Material for this task >>
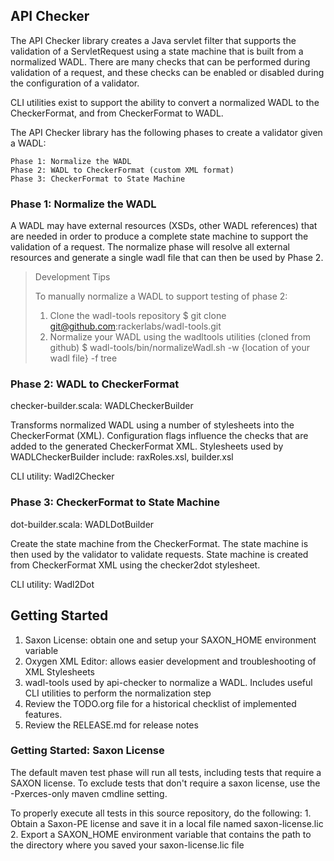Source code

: ## API Checker ##

The API Checker library creates a Java servlet filter that supports the validation of a ServletRequest using a state
machine that is built from a normalized WADL.  There are many checks that can be performed during validation of a request,
and these checks can be enabled or disabled during the configuration of a validator.

CLI utilities exist to support the ability to convert a normalized WADL to the CheckerFormat, and from CheckerFormat
to WADL.

The API Checker library has the following phases to create a validator given a WADL:

    Phase 1: Normalize the WADL
    Phase 2: WADL to CheckerFormat (custom XML format)
    Phase 3: CheckerFormat to State Machine

### Phase 1: Normalize the WADL ###

A WADL may have external resources (XSDs, other WADL references) that are needed in order to produce a complete state
machine to support the validation of a request.  The normalize phase will resolve all external resources and generate a
single wadl file that can then be used by Phase 2.

> Development Tips
>
> To manually normalize a WADL to support testing of phase 2:
>
>    1. Clone the wadl-tools repository
>        $ git clone git@github.com:rackerlabs/wadl-tools.git
>    2. Normalize your WADL using the wadltools utilities (cloned from github)
>        $ wadl-tools/bin/normalizeWadl.sh -w {location of your wadl file} -f tree


### Phase 2: WADL to CheckerFormat ###

checker-builder.scala: WADLCheckerBuilder

Transforms normalized WADL using a number of stylesheets into the CheckerFormat (XML).  Configuration
flags influence the checks that are added to the generated CheckerFormat XML.  Stylesheets used by WADLCheckerBuilder
include: raxRoles.xsl, builder.xsl

CLI utility: Wadl2Checker

### Phase 3: CheckerFormat to State Machine ###

dot-builder.scala: WADLDotBuilder

Create the state machine from the CheckerFormat.  The state machine is then used by the validator to validate requests.
State machine is created from CheckerFormat XML using the checker2dot stylesheet.

CLI utility: Wadl2Dot

## Getting Started ##

1. Saxon License: obtain one and setup your SAXON_HOME environment variable
2. Oxygen XML Editor: allows easier development and troubleshooting of XML Stylesheets
3. wadl-tools used by api-checker to normalize a WADL.  Includes useful CLI utilities to perform the normalization
   step
4. Review the TODO.org file for a historical checklist of implemented features.
5. Review the RELEASE.md for release notes

### Getting Started: Saxon License ###

The default maven test phase will run all tests, including tests that require a SAXON license.  To exclude tests that
don't require a saxon license, use the -Pxerces-only maven cmdline setting.

To properly execute all tests in this source repository, do the following:
    1. Obtain a Saxon-PE license and save it in a local file named saxon-license.lic
    2. Export a SAXON_HOME environment variable that contains the path to the directory where you saved your saxon-license.lic file
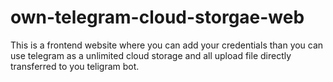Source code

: # own-telegram-cloud-storgae-web
This is a frontend website where you can add your credentials than you can use telegram as a unlimited cloud storage and all upload file directly transferred  to you teligram bot.
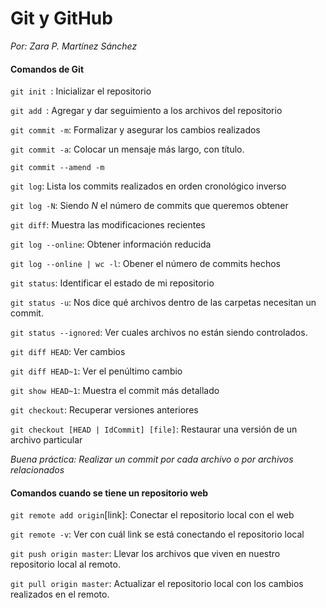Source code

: # Git y GitHub 

*Por: Zara P. Martínez Sánchez* 

#### Comandos de Git

`git init `: Inicializar el repositorio

`git add `: Agregar y dar seguimiento a los archivos del repositorio

`git commit -m`: Formalizar y asegurar los cambios realizados

`git commit -a`: Colocar un mensaje más largo, con título.

`git commit --amend -m`

`git log`: Lista los commits realizados en orden cronológico inverso

`git log -N`: Siendo _N_ el número de commits que queremos obtener

`git diff`: Muestra las modificaciones recientes 

`git log --online`: Obtener información reducida

`git log --online | wc -l`: Obener el número de commits hechos

`git status`: Identificar el estado de mi repositorio

`git status -u`: Nos dice qué archivos dentro de las carpetas necesitan un commit.

`git status --ignored`: Ver cuales archivos no están siendo controlados. 

`git diff HEAD`: Ver cambios

`git diff HEAD~1`: Ver el penúltimo cambio

`git show HEAD~1`: Muestra el commit más detallado

`git checkout`: Recuperar versiones anteriores 

`git checkout [HEAD | IdCommit] [file]`: Restaurar una versión de un archivo particular

*Buena práctica: Realizar un commit por cada archivo o por archivos relacionados*

#### Comandos cuando se tiene un repositorio web

`git remote add origin`[link]: Conectar el repositorio local con el web

`git remote -v`: Ver con cuál link se está conectando el repositorio local

`git push origin master`: Llevar los archivos que viven en nuestro repositorio local al remoto. 

`git pull origin master`: Actualizar el repositorio local con los cambios realizados en el remoto.







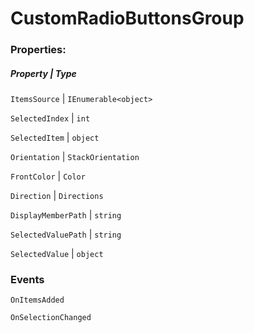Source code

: # CustomRadioButtonsGroup

### Properties:

##### Property | Type


``ItemsSource``           |        ``IEnumerable<object>``

``SelectedIndex``         |        ``int``

``SelectedItem``          |        ``object``

``Orientation``           |        ``StackOrientation``

``FrontColor``            |        ``Color``

``Direction``             |        ``Directions``

``DisplayMemberPath``     |        ``string``

``SelectedValuePath``     |        ``string``

``SelectedValue``         |        ``object``

### Events

`OnItemsAdded`

`OnSelectionChanged`
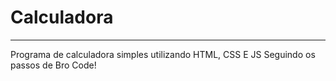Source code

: # Calculadora
-----------------------------
Programa de calculadora simples utilizando HTML, CSS E JS
Seguindo os passos de Bro Code!
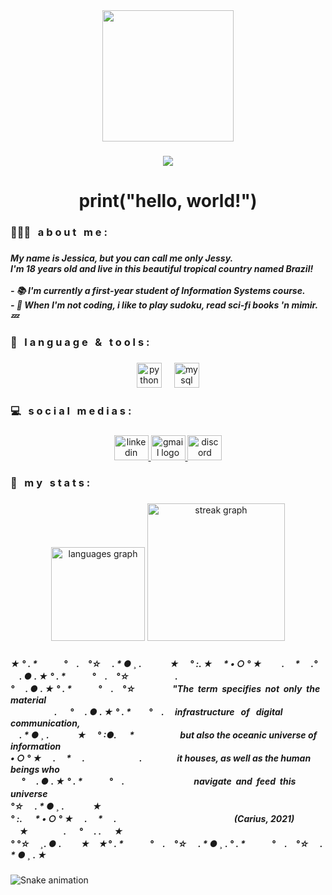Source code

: <div align="center">
  <img height="210" src="https://i.imgflip.com/7sj55v.gif"  />
</div>

###

<div align="center">
  <img src="https://visitor-badge.laobi.icu/badge?page_id=woobot.woobot&left_color=indigo&right_color=darkviolet&left_text=jessy's profile visitors"  />
</div>

###

<h1 align="center">print("hello, world!")</h1>

###

<h3 align="left">👩🏻‍💻 ͏ ͏ ͏a b o u t͏ ͏ ͏ ͏m e :</h3>

###

<h5 align="left">My name is Jessica, but you can call me only Jessy.<br>I'm 18 years old and live in this beautiful tropical country named Brazil!<br><br>- 📚 I'm currently a first-year student of Information Systems course.<br>- 🤖  When I'm not coding, i like to play sudoku, read sci-fi books 'n mimir. 💤</h5>

###

<h3 align="left">👾 ͏ ͏ ͏l a n g u a g e ͏ ͏ ͏& ͏ ͏ ͏t o o l s :</h3>

###

<div align="center">
  <img src="https://cdn.jsdelivr.net/gh/devicons/devicon/icons/python/python-original.svg" height="40" alt="python logo"  />
  <img width="12" />
  <img src="https://cdn.jsdelivr.net/gh/devicons/devicon/icons/mysql/mysql-original.svg" height="40" alt="mysql logo"  />
</div>

###

<h3 align="left">💻 ͏ ͏ ͏s o c i a l ͏ ͏ ͏m e d i a s :</h3>

###

<div align="center">
  <a href="https://www.linkedin.com/in/jessica-vit%C3%B3ria-3b3588274/recent-activity/reactions/" target="_blank">
    <img src="https://raw.githubusercontent.com/maurodesouza/profile-readme-generator/master/src/assets/icons/social/linkedin/default.svg" width="55" height="40" alt="linkedin logo"  />
  </a>
  <a href="https://mail.google.com/mail/u/jessica.luiz@maisunifacisa.com.br" target="_blank">
    <img src="https://raw.githubusercontent.com/maurodesouza/profile-readme-generator/master/src/assets/icons/social/gmail/default.svg" width="55" height="40" alt="gmail logo"  />
  </a>
  <a href="https://discordapp.com/users/.woobot" target="_blank">
    <img src="https://raw.githubusercontent.com/maurodesouza/profile-readme-generator/master/src/assets/icons/social/discord/default.svg" width="55" height="40" alt="discord logo"  />
  </a>
</div>

###

<h3 align="left">🔎 ͏ ͏ ͏m y ͏ ͏ ͏s t a t s :</h3>

###

<div align="center">
  <img src="https://github-readme-stats.vercel.app/api/top-langs?username=woobot&locale=en&hide_title=false&layout=compact&card_width=320&langs_count=5&theme=midnight-purple&hide_border=false&order=2" height="150" alt="languages graph"  />
  <img src="https://streak-stats.demolab.com?user=woobot&locale=en&mode=weekly&theme=midnight-purple&hide_border=true&border_radius=5&order=3" height="220" alt="streak graph"  />
</div>

###

<h5 align="left">★ ° . *　　　°　.　°☆ 　. * ● ¸  . 　　　★ 　° :. ★　 * • ○ ° ★  　　.　 * 　.° 　. ● . ★ ° . *　　　°　.　°☆ 　　　　　. 　 <br>° 　. ● . ★ ° . *　　　°　.　°☆ 　　　　"The ͏ ͏term ͏ ͏specifies ͏ ͏not ͏ ͏only ͏ ͏the ͏ ͏material<br> 　　　　　. 　 ° 　. ● . ★ ° . *　　°　. 　infrastructure ͏ ͏ ͏of ͏ ͏ ͏digital ͏ ͏ communication,<br>　. * ● ¸ . 　　　★ 　° :●. 　 * 　　　　　but also the oceanic universe of information<br>• ○ ° ★　 .　 * 　.　 　　　　　.　　　　it houses, as well as the human beings who<br> 　 ° 　. ● . ★ ° . *　　　°　.　　 ͏ ͏ ͏ ͏　　　　　navigate ͏ ͏and ͏ ͏feed ͏ ͏this ͏ ͏universe　<br>°☆ 　. * ● ¸ . 　　　★  　　　 　　　 　　　 　<br>° :. 　 * • ○ ° ★　 .　 * 　. 　　　　　　　　　　　 　　(Carius, 2021)　　　　　　　　　　　　　<br>　★　　　　. 　 ° 　.  . 　    ★ 　 　　<br>° °☆ 　¸. ● . 　　★　★° . *　　　°　.　°☆ 　. * ● ¸ . ° . *　　　°　.　°☆ 　. * ● ¸ . ★</h5>

###

<img src="https://raw.githubusercontent.com/woobot/woobot/output/snake.svg" alt="Snake animation" />

###
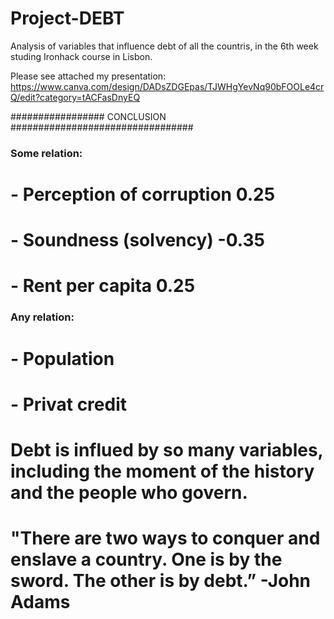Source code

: # Project-DEBT

 Analysis of variables that influence debt of all the countris, in the 6th week studing Ironhack course in Lisbon.
 
 
 Please see attached my presentation:
 https://www.canva.com/design/DADsZDGEpas/TJWHgYevNq90bFOOLe4crQ/edit?category=tACFasDnyEQ
 
 
 #################                                CONCLUSION                           #################################


###    Some relation:

# - Perception of corruption 0.25
# - Soundness (solvency)  -0.35
# - Rent per capita 0.25


###     Any relation:

# - Population
# - Privat credit




# Debt is influed by so many variables, including the moment of the history and the people who govern.



# "There are two ways to conquer and enslave a country. One is by the sword. The other is by debt.”  -John Adams

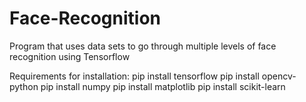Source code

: # Face-Recognition
Program that uses data sets to go through multiple levels of face recognition using Tensorflow

Requirements for installation:
pip install tensorflow
pip install opencv-python
pip install numpy
pip install matplotlib
pip install scikit-learn
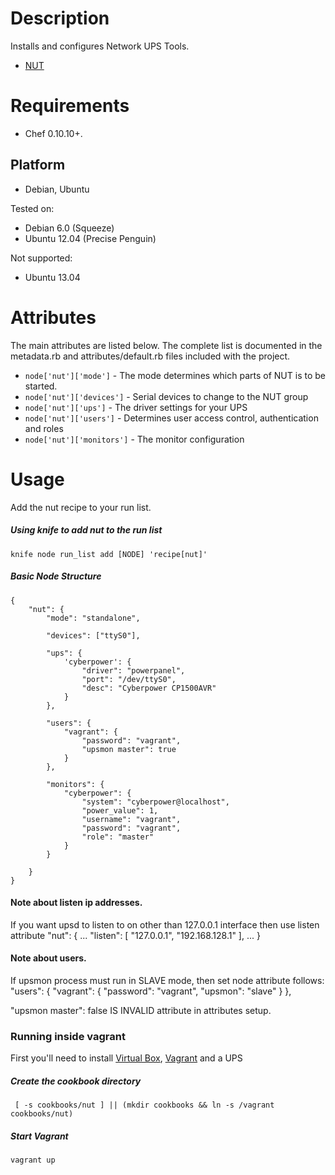 # Description

Installs and configures Network UPS Tools.

* [NUT](http://www.networkupstools.org)

# Requirements

* Chef 0.10.10+.

## Platform


* Debian, Ubuntu

Tested on:

* Debian 6.0 (Squeeze)
* Ubuntu 12.04 (Precise Penguin)

Not supported:
* Ubuntu 13.04

# Attributes

The main attributes are listed below. The complete list is documented in the metadata.rb and attributes/default.rb files included with the project.

* `node['nut']['mode']` - The mode determines which parts of NUT is to be started.
* `node['nut']['devices']` - Serial devices to change to the NUT group
* `node['nut']['ups']` - The driver settings for your UPS
* `node['nut']['users']` - Determines user access control, authentication and roles
* `node['nut']['monitors']` - The monitor configuration

# Usage

Add the nut recipe to your run list.

##### Using knife to add nut to the run list
	knife node run_list add [NODE] 'recipe[nut]'
	
##### Basic Node Structure
	{
		"nut": {
			"mode": "standalone",
	
			"devices": ["ttyS0"],

			"ups": {
				'cyberpower': {
					"driver": "powerpanel",
					"port": "/dev/ttyS0",
					"desc": "Cyberpower CP1500AVR"
				}
			},

			"users": {
				"vagrant": {
					"password": "vagrant",
					"upsmon master": true
				}
			},

			"monitors": {
				"cyberpower": {
					"system": "cyberpower@localhost",
					"power_value": 1,
					"username": "vagrant",
					"password": "vagrant",
					"role": "master"
				}
			}

		}
	}

#### Note about listen ip addresses.

If you want upsd to listen to on other than 127.0.0.1 interface then use listen attribute
		"nut": {
                    ...
                            "listen": [
                                    "127.0.0.1",
                                    "192.168.128.1"
                                  ],
                    ...
                        }



#### Note about users. 

If upsmon process must run in SLAVE mode, then set node attribute follows:
"users": {
				"vagrant": {
					"password": "vagrant",
					"upsmon": "slave"
				}
			},

"upsmon master": false IS INVALID attribute in attributes setup.

### Running inside vagrant

First you'll need to install [Virtual Box](https://www.virtualbox.org/), [Vagrant](http://vagrantup.com/) and a UPS

##### Create the cookbook directory
	 [ -s cookbooks/nut ] || (mkdir cookbooks && ln -s /vagrant cookbooks/nut)
	
##### Start Vagrant
	vagrant up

Required action >> Show every line of the material above in which "setup" is present.

Task output >>
1. Saxon License: obtain one and setup your SAXON_HOME environment variable
"upsmon master": false IS INVALID attribute in attributes setup.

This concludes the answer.